About

My name is Maurice Nicoleau, and I’m a licensed clinical social worker and psychotherapist. I earned my Master’s in Social Work from New York University’s Silver School and currently I work as the Chief of Social Services in Jamaica Hospital Department of Psychiatry, as well as the Interim Director of Risk Management. I am currently an advanced psychoanalytic candidate at Adelphi University. This page will tell you more about my background, my goals as a psychotherapist, and the teachings that guide my practice. 

As a psychotherapist with years of experience in both private and clinical settings, I bring a unique set of skills to my work. In my one-on-one psychotherapy practice, I believe achieving good mental health means working toward an inner authenticity. As a therapist, my work helps you know, feel, and have true possession of your full, authentic self so you can adapt to whatever life throws at you. This may sound easy, but simple and easy are not always the same. 

I work with clients to look for patterns and narratives, for ways that the past influences their present. Anyone can use a stethoscope to hear a heartbeat; it takes careful training to hear more, to pick up on the rhythms and sounds that may indicate deeper problems. In a similar way, my instrument is attuned to the narratives that others impose upon us and that we impose upon ourselves. Recognizing these narratives is the first step toward finding ways to manage them, and eventually to become free of them. 

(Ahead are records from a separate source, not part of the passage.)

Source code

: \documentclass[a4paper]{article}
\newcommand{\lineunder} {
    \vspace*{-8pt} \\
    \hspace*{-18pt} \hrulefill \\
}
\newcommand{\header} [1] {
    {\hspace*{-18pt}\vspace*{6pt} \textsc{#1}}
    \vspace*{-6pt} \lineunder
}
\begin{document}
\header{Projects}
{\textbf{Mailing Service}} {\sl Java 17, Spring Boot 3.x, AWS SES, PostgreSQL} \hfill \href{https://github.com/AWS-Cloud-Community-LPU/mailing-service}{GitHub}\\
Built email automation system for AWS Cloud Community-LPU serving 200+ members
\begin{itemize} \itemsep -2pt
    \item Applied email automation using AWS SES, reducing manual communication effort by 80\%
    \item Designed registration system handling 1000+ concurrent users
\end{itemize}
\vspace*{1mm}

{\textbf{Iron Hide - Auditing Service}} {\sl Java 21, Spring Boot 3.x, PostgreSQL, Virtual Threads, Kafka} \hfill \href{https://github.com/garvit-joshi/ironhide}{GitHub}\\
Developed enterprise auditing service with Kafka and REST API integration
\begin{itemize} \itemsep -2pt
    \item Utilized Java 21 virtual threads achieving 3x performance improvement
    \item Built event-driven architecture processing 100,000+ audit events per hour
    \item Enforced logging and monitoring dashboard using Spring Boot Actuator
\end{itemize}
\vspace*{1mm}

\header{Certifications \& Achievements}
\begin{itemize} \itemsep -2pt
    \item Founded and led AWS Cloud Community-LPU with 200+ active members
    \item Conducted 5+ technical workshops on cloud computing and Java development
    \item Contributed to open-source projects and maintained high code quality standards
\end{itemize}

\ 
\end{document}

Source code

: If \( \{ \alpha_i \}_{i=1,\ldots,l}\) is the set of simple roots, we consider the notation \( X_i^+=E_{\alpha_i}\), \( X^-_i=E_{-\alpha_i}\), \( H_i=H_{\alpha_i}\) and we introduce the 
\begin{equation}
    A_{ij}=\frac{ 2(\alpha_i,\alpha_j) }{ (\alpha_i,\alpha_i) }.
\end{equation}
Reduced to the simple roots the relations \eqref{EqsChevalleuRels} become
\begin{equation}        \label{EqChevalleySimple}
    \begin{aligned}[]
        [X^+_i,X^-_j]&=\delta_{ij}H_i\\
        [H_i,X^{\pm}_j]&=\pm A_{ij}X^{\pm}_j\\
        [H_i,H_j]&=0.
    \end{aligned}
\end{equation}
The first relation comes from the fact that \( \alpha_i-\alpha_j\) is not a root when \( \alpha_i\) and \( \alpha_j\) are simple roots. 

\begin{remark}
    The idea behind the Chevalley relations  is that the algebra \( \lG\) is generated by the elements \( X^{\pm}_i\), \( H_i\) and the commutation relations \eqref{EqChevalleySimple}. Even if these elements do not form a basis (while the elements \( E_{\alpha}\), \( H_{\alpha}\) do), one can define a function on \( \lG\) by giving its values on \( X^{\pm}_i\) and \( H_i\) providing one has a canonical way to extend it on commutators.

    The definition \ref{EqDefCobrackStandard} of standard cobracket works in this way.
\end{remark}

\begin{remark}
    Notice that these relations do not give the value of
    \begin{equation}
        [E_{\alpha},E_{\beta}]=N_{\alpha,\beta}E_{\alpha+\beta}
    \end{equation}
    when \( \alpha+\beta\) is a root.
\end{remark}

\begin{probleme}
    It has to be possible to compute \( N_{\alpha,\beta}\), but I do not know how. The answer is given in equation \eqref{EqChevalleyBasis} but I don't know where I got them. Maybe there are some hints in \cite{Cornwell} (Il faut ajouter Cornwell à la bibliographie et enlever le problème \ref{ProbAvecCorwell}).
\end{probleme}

In their sessions, I guide clients to look at how these unconscious influences affect their present life. Working psychodynamically, my work asks how the unconscious in our history influences our present. I then use that information to address and liberate people from their pasts, so they can live comfortably and truly in the present and have the life they want in the future. Together, we develop a language that acknowledges the individual client, their experience, and their goals. In this way, clients are able to change their patterns by developing a healthier mindset. This mindset gives them greater agency to be able to do what they want to do in life. 

For me, this is true ‘health’: knowing your authentic self so you feel liberated to move forward in life. My hope is that clients will leave our sessions seeing themselves more clearly, understanding themselves more authentically, and connecting with their healthiest selves. It’s always up to the client what their goals are; from my experience, people enter therapy with goals and then discover they want to achieve more. My own desire is to help the person become their own therapist, with a long-term goal of clients learning to free themselves of the narratives that hold them back from living their fullest lives.